§ **AIM OF THE TASK**
Would you copy each line of the records that includes the word "https"?

§ **EXCERPTED RECORDS**
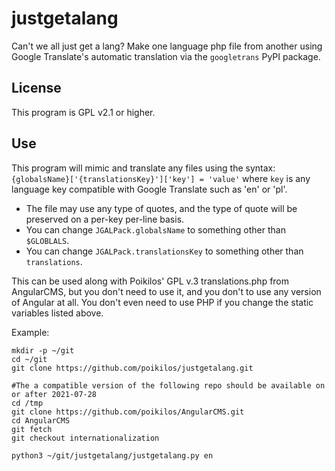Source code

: # justgetalang
Can't we all just get a lang? Make one language php file from another using Google Translate's automatic translation via the `googletrans` PyPI package.

## License
This program is GPL v2.1 or higher.

## Use
This program will mimic and translate any files using the syntax: `{globalsName}['{translationsKey}']['key'] = 'value'` where `key` is any language key compatible with Google Translate such as 'en' or 'pl'.
- The file may use any type of quotes, and the type of quote will be preserved on a per-key per-line basis.
- You can change `JGALPack.globalsName` to something other than `$GLOBLALS`.
- You can change `JGALPack.translationsKey` to something other than `translations`.

This can be used along with Poikilos' GPL v.3 translations.php from AngularCMS, but you don't need to use it, and you don't to use any version of Angular at all. You don't even need to use PHP if you change the static variables listed above.

Example:
```
mkdir -p ~/git
cd ~/git
git clone https://github.com/poikilos/justgetalang.git

#The a compatible version of the following repo should be available on or after 2021-07-28
cd /tmp
git clone https://github.com/poikilos/AngularCMS.git
cd AngularCMS
git fetch
git checkout internationalization

python3 ~/git/justgetalang/justgetalang.py en
```
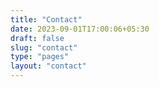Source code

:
 ```yaml
---
title: "Contact"
date: 2023-09-01T17:00:06+05:30
draft: false
slug: "contact"
type: "pages"
layout: "contact"
---
```


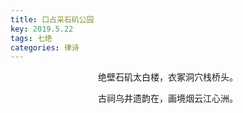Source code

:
 ```yaml
---
title: 口占采石矶公园
key: 2019.5.22
tags: 七绝
categories: 律诗
---
```


<p align="center">绝壁石矶太白楼，衣冢洞穴栈桥头。
</p>
<p align="center">古祠乌井遗韵在，画境烟云江心洲。
</p>
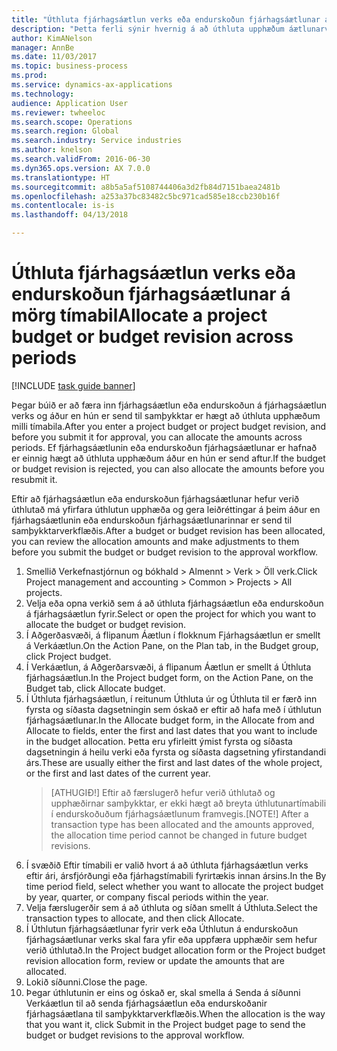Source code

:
 ```yaml
--- 
title: "Úthluta fjárhagsáætlun verks eða endurskoðun fjárhagsáætlunar á mörg tímabil"
description: "Þetta ferli sýnir hvernig á að úthluta upphæðum áætlunarverks yfir tímabil."
author: KimANelson
manager: AnnBe
ms.date: 11/03/2017
ms.topic: business-process
ms.prod: 
ms.service: dynamics-ax-applications
ms.technology: 
audience: Application User
ms.reviewer: twheeloc
ms.search.scope: Operations
ms.search.region: Global
ms.search.industry: Service industries
ms.author: knelson
ms.search.validFrom: 2016-06-30
ms.dyn365.ops.version: AX 7.0.0
ms.translationtype: HT
ms.sourcegitcommit: a8b5a5af5108744406a3d2fb84d7151baea2481b
ms.openlocfilehash: a253a37bc83482c5bc971cad585e18ccb230b16f
ms.contentlocale: is-is
ms.lasthandoff: 04/13/2018

---
```

# <a name="allocate-a-project-budget-or-budget-revision-across-periods"></a><span data-ttu-id="d6032-103">Úthluta fjárhagsáætlun verks eða endurskoðun fjárhagsáætlunar á mörg tímabil</span><span class="sxs-lookup"><span data-stu-id="d6032-103">Allocate a project budget or budget revision across periods</span></span>

[!INCLUDE [task guide banner](../../includes/task-guide-banner.md)]

<span data-ttu-id="d6032-104"> Þegar búið er að færa inn fjárhagsáætlun eða endurskoðun á fjárhagsáætlun verks og áður en hún er send til samþykktar er hægt að úthluta upphæðum milli tímabila.</span><span class="sxs-lookup"><span data-stu-id="d6032-104">After you enter a project budget or project budget revision, and before you submit it for approval, you can allocate the amounts across periods.</span></span> <span data-ttu-id="d6032-105">Ef fjárhagsáætlunin eða endurskoðun fjárhagsáætlunar er hafnað er einnig hægt að úthluta upphæðum áður en hún er send aftur.</span><span class="sxs-lookup"><span data-stu-id="d6032-105">If the budget or budget revision is rejected, you can also allocate the amounts before you resubmit it.</span></span> 

<span data-ttu-id="d6032-106">Eftir að fjárhagsáætlun eða endurskoðun fjárhagsáætlunar hefur verið úthlutað má yfirfara úthlutun upphæða og gera leiðréttingar á þeim áður en fjárhagsáætlunin eða endurskoðun fjárhagsáætlunarinnar er send til samþykktarverkflæðis.</span><span class="sxs-lookup"><span data-stu-id="d6032-106">After a budget or budget revision has been allocated, you can review the allocation amounts and make adjustments to them before you submit the budget or budget revision to the approval workflow.</span></span> 

1. <span data-ttu-id="d6032-107">Smellið Verkefnastjórnun og bókhald > Almennt > Verk > Öll verk.</span><span class="sxs-lookup"><span data-stu-id="d6032-107">Click Project management and accounting > Common > Projects > All projects.</span></span> 
2. <span data-ttu-id="d6032-108">Velja eða opna verkið sem á að úthluta fjárhagsáætlun eða endurskoðun á fjárhagsáætlun fyrir.</span><span class="sxs-lookup"><span data-stu-id="d6032-108">Select or open the project for which you want to allocate the budget or budget revision.</span></span> 
3. <span data-ttu-id="d6032-109">Í Aðgerðasvæði, á flipanum Áætlun í flokknum Fjárhagsáætlun er smellt á Verkáætlun.</span><span class="sxs-lookup"><span data-stu-id="d6032-109">On the Action Pane, on the Plan tab, in the Budget group, click Project budget.</span></span> 
4. <span data-ttu-id="d6032-110">Í Verkáætlun, á Aðgerðarsvæði, á flipanum Áætlun er smellt á Úthluta fjárhagsáætlun.</span><span class="sxs-lookup"><span data-stu-id="d6032-110">In the Project budget form, on the Action Pane, on the Budget tab, click Allocate budget.</span></span> 
5. <span data-ttu-id="d6032-111">Í Úthluta fjárhagsáætlun, í reitunum Úthluta úr og Úthluta til er færð inn fyrsta og síðasta dagsetningin sem óskað er eftir að hafa með í úthlutun fjárhagsáætlunar.</span><span class="sxs-lookup"><span data-stu-id="d6032-111">In the Allocate budget form, in the Allocate from and Allocate to fields, enter the first and last dates that you want to include in the budget allocation.</span></span> <span data-ttu-id="d6032-112">Þetta eru yfirleitt ýmist fyrsta og síðasta dagsetningin á heilu verki eða fyrsta og síðasta dagsetning yfirstandandi árs.</span><span class="sxs-lookup"><span data-stu-id="d6032-112">These are usually either the first and last dates of the whole project, or the first and last dates of the current year.</span></span>  
   > <span data-ttu-id="d6032-113">[ATHUGIÐ!] Eftir að færslugerð hefur verið úthlutað og upphæðirnar samþykktar, er ekki hægt að breyta úthlutunartímabili í endurskoðuðum fjárhagsáætlunum framvegis.</span><span class="sxs-lookup"><span data-stu-id="d6032-113">[NOTE!] After a transaction type has been allocated and the amounts approved, the allocation time period cannot be changed in future budget revisions.</span></span> 
6. <span data-ttu-id="d6032-114">Í svæðið Eftir tímabili er valið hvort á að úthluta fjárhagsáætlun verks eftir ári, ársfjórðungi eða fjárhagstímabili fyrirtækis innan ársins.</span><span class="sxs-lookup"><span data-stu-id="d6032-114">In the By time period field, select whether you want to allocate the project budget by year, quarter, or company fiscal periods within the year.</span></span>
7. <span data-ttu-id="d6032-115">Velja færslugerðir sem á að úthluta og síðan smellt á Úthluta.</span><span class="sxs-lookup"><span data-stu-id="d6032-115">Select the transaction types to allocate, and then click Allocate.</span></span> 
8. <span data-ttu-id="d6032-116">Í Úthlutun fjárhagsáætlunar fyrir verk eða Úthlutun á endurskoðun fjárhagsáætlunar verks skal fara yfir eða uppfæra upphæðir sem hefur verið úthlutað.</span><span class="sxs-lookup"><span data-stu-id="d6032-116">In the Project budget allocation form or the Project budget revision allocation form, review or update the amounts that are allocated.</span></span> 
9. <span data-ttu-id="d6032-117">Lokið síðunni.</span><span class="sxs-lookup"><span data-stu-id="d6032-117">Close the page.</span></span>
10. <span data-ttu-id="d6032-118">Þegar úthlutunin er eins og óskað er, skal smella á Senda á síðunni Verkáætlun til að senda fjárhagsáætlun eða endurskoðanir fjárhagsáætlana til samþykktarverkflæðis.</span><span class="sxs-lookup"><span data-stu-id="d6032-118">When the allocation is the way that you want it, click Submit in the Project budget page to send the budget or budget revisions to the approval workflow.</span></span>  



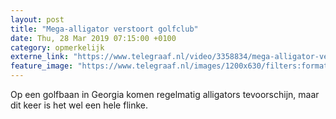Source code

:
 ```yaml
---
layout: post
title: "Mega-alligator verstoort golfclub"
date: Thu, 28 Mar 2019 07:15:00 +0100
category: opmerkelijk
externe_link: "https://www.telegraaf.nl/video/3358834/mega-alligator-verstoort-golfclub"
feature_image: "https://www.telegraaf.nl/images/1200x630/filters:format(jpeg):quality(80)/cdn-kiosk-api.telegraaf.nl/b621abf0-51ef-11e9-bd41-0218eaf05005.jpg"
---
```


<p class="intro">Op een golfbaan in Georgia komen regelmatig alligators tevoorschijn, maar dit keer is het wel een hele flinke.</p>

§ **REPLY**
git clone https://github.com/poikilos/justgetalang.git
git clone https://github.com/poikilos/AngularCMS.git
externe_link: "https://www.telegraaf.nl/video/3358834/mega-alligator-verstoort-golfclub"
feature_image: "https://www.telegraaf.nl/images/1200x630/filters:format(jpeg):quality(80)/cdn-kiosk-api.telegraaf.nl/b621abf0-51ef-11e9-bd41-0218eaf05005.jpg"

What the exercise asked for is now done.